Dark Spell
Page 9
After three weeks at the Diagnostic Unit, Jason got his first prison visit with his mom and brothers. “My mom wanted to know how the prison was and if everyone was treating me okay. I told her that I was doing well and that it was just like a country club. I told her the unit chaplain, Chaplain McKraken, a real neat old white guy, likes to come and talk to me about God and we play basketball together. I tell her, ‘He may be old, but he can play! He beats me every time! Plus, there is another old white guy who likes to come to see me too. He brings Bible study booklets, and I have been reading those while I am locked up in my cell.”
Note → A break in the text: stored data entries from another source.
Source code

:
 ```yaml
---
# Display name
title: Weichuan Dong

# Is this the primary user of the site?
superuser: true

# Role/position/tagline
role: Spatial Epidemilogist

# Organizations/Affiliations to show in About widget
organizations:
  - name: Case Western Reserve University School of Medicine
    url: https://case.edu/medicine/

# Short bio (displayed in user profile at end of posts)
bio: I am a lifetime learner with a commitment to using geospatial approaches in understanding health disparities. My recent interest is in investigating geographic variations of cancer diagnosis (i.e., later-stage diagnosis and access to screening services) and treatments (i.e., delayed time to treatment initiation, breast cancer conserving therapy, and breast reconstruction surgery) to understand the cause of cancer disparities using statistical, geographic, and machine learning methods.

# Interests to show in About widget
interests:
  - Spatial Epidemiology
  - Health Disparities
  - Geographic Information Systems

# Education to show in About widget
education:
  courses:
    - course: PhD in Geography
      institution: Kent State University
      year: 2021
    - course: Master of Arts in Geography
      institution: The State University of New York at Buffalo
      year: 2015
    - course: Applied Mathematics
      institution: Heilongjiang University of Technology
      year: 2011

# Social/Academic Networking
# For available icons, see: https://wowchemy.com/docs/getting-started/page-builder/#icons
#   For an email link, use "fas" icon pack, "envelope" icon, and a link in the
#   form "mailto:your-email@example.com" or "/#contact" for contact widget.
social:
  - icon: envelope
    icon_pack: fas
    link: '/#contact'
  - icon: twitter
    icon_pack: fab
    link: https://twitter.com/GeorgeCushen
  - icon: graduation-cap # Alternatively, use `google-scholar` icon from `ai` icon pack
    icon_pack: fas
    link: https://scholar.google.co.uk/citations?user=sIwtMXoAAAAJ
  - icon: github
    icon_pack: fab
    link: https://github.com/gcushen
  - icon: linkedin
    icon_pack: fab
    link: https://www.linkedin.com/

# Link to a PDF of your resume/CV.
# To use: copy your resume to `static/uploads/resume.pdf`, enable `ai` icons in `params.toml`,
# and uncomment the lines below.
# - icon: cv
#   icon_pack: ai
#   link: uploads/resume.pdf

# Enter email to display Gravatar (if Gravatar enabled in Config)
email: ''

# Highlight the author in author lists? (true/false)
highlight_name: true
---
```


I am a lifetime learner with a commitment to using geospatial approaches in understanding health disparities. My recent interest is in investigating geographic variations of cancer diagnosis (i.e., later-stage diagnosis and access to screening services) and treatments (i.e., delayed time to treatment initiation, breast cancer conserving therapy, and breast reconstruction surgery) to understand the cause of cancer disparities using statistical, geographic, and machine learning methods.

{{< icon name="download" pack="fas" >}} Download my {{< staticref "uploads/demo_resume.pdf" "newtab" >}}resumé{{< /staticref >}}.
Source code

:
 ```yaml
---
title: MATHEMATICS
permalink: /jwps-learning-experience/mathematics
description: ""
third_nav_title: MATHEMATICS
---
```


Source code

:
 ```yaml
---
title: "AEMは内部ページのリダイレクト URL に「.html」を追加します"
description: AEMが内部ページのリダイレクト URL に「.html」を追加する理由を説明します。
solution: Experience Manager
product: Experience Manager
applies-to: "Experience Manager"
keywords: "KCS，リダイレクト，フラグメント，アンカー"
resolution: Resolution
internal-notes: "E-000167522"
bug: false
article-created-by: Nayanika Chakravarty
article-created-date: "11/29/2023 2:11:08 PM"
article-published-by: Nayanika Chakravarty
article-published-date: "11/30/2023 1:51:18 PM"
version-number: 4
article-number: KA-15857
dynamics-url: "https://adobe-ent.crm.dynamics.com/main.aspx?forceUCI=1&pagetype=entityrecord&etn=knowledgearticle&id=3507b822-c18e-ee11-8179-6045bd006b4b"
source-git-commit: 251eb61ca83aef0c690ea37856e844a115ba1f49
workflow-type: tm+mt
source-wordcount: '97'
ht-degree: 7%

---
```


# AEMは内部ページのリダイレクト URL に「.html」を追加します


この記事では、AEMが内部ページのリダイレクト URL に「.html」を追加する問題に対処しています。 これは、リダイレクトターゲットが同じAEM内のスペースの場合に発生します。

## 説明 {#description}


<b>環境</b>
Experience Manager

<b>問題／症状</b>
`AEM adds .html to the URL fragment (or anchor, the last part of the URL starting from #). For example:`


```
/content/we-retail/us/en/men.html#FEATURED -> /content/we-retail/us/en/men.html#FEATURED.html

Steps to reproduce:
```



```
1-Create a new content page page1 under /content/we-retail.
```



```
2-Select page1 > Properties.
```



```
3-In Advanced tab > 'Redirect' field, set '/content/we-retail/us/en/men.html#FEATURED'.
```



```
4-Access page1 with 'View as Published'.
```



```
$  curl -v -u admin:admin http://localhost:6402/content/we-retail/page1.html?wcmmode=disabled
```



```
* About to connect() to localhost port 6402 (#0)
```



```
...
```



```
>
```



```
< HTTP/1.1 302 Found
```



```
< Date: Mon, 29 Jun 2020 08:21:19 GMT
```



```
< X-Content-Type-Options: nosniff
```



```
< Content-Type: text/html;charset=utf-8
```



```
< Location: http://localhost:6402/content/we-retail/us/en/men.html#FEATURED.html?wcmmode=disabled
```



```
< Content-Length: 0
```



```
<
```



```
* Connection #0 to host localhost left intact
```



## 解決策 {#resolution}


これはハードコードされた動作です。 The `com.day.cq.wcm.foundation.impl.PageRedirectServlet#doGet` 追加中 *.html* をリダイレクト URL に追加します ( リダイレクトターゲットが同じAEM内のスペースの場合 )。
The main question his mother and brothers had for Jason concerned the prison food. “I told them it was absolutely terrible! I said it is unfit for even a dog and that, if we were to put a plate of the stuff in front of Bear or Charlie (our pet dog and cat), they would just turn their noses up at it! At that, my mom took out some change and asked one of the officers who was supervising our visit if she could buy me a soda, a candy bar, and some chips out of one of the snack machines out there, and thankfully he let her. Of course, she couldn’t buy me something without buying my brothers something too, so we all snacked and sipped sodas while we talked. It was so good to see them again.” Unlike the visits in the county detention center, Jason got to have physical contact with his family here. The visits were also longer than what he’d been allowed at the county jail. Still, he said, “They always ended way too fast, and it was always hard to let go. The guards told us ‘one hug and one kiss for the beginning and ending of the visit,’ but this rule was impossible to keep because my mom and brothers couldn’t leave me there with just one hug to part with.”
“not being able to govern events, I govern myself.”
~ Michel de Montaigne
Part of Jason’s medical classification hearing had included a meeting with a department psychologist. “She tried to put me on some medication which I refused,” he recalled. “My reasoning was that there wasn’t anything wrong with me. The only thing I was experiencing emotionally was because of what I’d been through. There was nothing to be medicated. She wanted to put me on Zoloft, which was experimental at the time. She said, ‘I want you to take it and tell me how you feel.” She said, ‘Your family has a history of mental illness and suicide.’ But I’m like, ‘No. I’m not suicidal in any way, shape, or form.’”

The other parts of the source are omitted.